[Crash-utility] Re: [PATCH v9 0/5] Improve stack unwind on ppc64

[Date Prev][Date Next][Thread Prev][Thread Next][Date Index][Thread Index]

 



Hi Lianbo,

On Thu, Feb 22, 2024 at 05:16:31PM +0800, lijiang wrote:
> Hi, Aditya and Tao
> 
> Thank you for working on this.
> 
> I would suggest that the current feature can be splitted into several
> steps, for example:
> [1] complete a basic functionality on ppc64
> [2] improve it based on [1], such known issues
> [3] after finishing the [1](and [2]), Tao will implement it on X86 64
> 
> That can avoid confusion(or dependency) between ppc64 and X86 64 patches,
> it may save some time and make it easier to review patches.
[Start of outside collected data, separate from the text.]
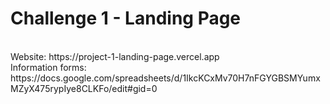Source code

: # Challenge 1 - Landing Page
<br>
Website: https://project-1-landing-page.vercel.app <br>
Information forms: https://docs.google.com/spreadsheets/d/1IkcKCxMv70H7nFGYGBSMYumxMZyX475rypIye8CLKFo/edit#gid=0
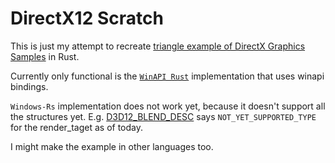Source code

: # DirectX12 Scratch

This is just my attempt to recreate [triangle example of DirectX Graphics Samples](https://github.com/microsoft/DirectX-Graphics-Samples/tree/master/Samples/Desktop/D3D12HelloWorld/src/HelloTriangle) in Rust.

Currently only functional is the [`WinAPI Rust`](./winapi-rs/) implementation that uses winapi bindings.

`Windows-Rs` implementation does not work yet, because it doesn't support all the structures yet. E.g. [D3D12_BLEND_DESC](https://microsoft.github.io/windows-docs-rs/doc/bindings/windows/win32/direct3d12/struct.D3D12_BLEND_DESC.html) says `NOT_YET_SUPPORTED_TYPE` for the render_taget as of today.

I might make the example in other languages too.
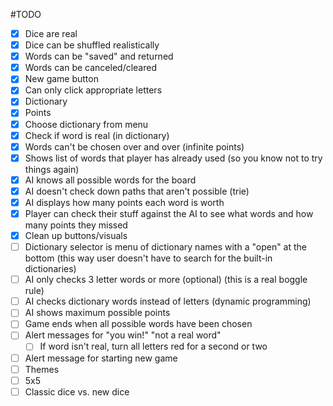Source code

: #TODO

- [x] Dice are real
- [x] Dice can be shuffled realistically
- [x] Words can be "saved" and returned
- [x] Words can be canceled/cleared
- [x] New game button
- [x] Can only click appropriate letters
- [x] Dictionary
- [x] Points
- [x] Choose dictionary from menu
- [x] Check if word is real (in dictionary)
- [x] Words can't be chosen over and over (infinite points)
- [x] Shows list of words that player has already used (so you know not to try things again)
- [x] AI knows all possible words for the board
- [x] AI doesn't check down paths that aren't possible (trie)
- [x] AI displays how many points each word is worth
- [x] Player can check their stuff against the AI to see what words and how many points they missed
- [x] Clean up buttons/visuals
- [ ] Dictionary selector is menu of dictionary names with a "open" at the bottom (this way user doesn't have to search for the built-in dictionaries)
- [ ] AI only checks 3 letter words or more (optional) (this is a real boggle rule)
- [ ] AI checks dictionary words instead of letters (dynamic programming)
- [ ] AI shows maximum possible points
- [ ] Game ends when all possible words have been chosen
- [ ] Alert messages for "you win!" "not a real word"
    - [ ] If word isn't real, turn all letters red for a second or two
- [ ] Alert message for starting new game
- [ ] Themes
- [ ] 5x5
- [ ] Classic dice vs. new dice
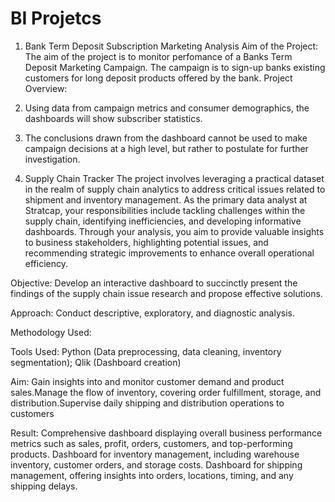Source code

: # BI Projetcs
1) Bank Term Deposit Subscription Marketing Analysis
Aim of the Project:
The aim of the project is to monitor perfomance
of a Banks Term Deposit Marketing Campaign. The
campaign is to sign-up banks existing customers
for long deposit products offered by the bank.
Project Overview:
1) Using data from campaign metrics and consumer
demographics, the dashboards will show subscriber
statistics.
2) The conclusions drawn from the dashboard
cannot be used to make campaign decisions at a
high level, but rather to postulate for further
investigation.

2) Supply Chain Tracker
The project involves leveraging a practical dataset in the realm of supply chain analytics to address critical issues related to shipment and inventory management. As the primary data analyst
at Stratcap, your responsibilities include tackling challenges within the supply chain, identifying inefficiencies, and developing informative dashboards. Through your analysis, you aim to
provide valuable insights to business stakeholders, highlighting potential issues, and recommending strategic improvements to enhance overall operational efficiency.

Objective: Develop an interactive dashboard to succinctly present the findings of the supply chain issue research and propose effective solutions.

Approach: Conduct descriptive, exploratory, and diagnostic analysis.

Methodology Used:

Tools Used: Python (Data preprocessing, data cleaning, inventory segmentation); Qlik (Dashboard creation)

Aim: Gain insights into and monitor customer demand and product sales.Manage the flow of inventory, covering order fulfillment, storage, and distribution.Supervise daily shipping and
distribution operations to customers

Result: Comprehensive dashboard displaying overall business performance metrics such as sales, profit, orders, customers, and top-performing products. Dashboard for inventory
management, including warehouse inventory, customer orders, and storage costs. Dashboard for shipping management, offering insights into orders, locations, timing, and any shipping
delays.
Sure, actually I made a mistake in v9, other than that there should be
no dependency in this patch series.
This is the summary:

Patch #1: PPC64 specific
Patch #2 - #5: Architecture Independent, with patch #4 fixing an
existing bug in gdb_interface, this can be an independent patch.

So based on your suggestions, let's split into it as:

1. This patch series having Patch #1,2,3,5 (removed 4)
2. Fix for existing bug in gdb_interface: Patch #4, It will be good if
this can be merged soon, as testing 'info threads' will not work due to
the bug
3. Tao's patches for x86_64

Also, even though i have kept #2-#5 as architecture-independent, but
then they should be merged after the ppc patches, for their description
and usage to make sense, so I still kept them in the series.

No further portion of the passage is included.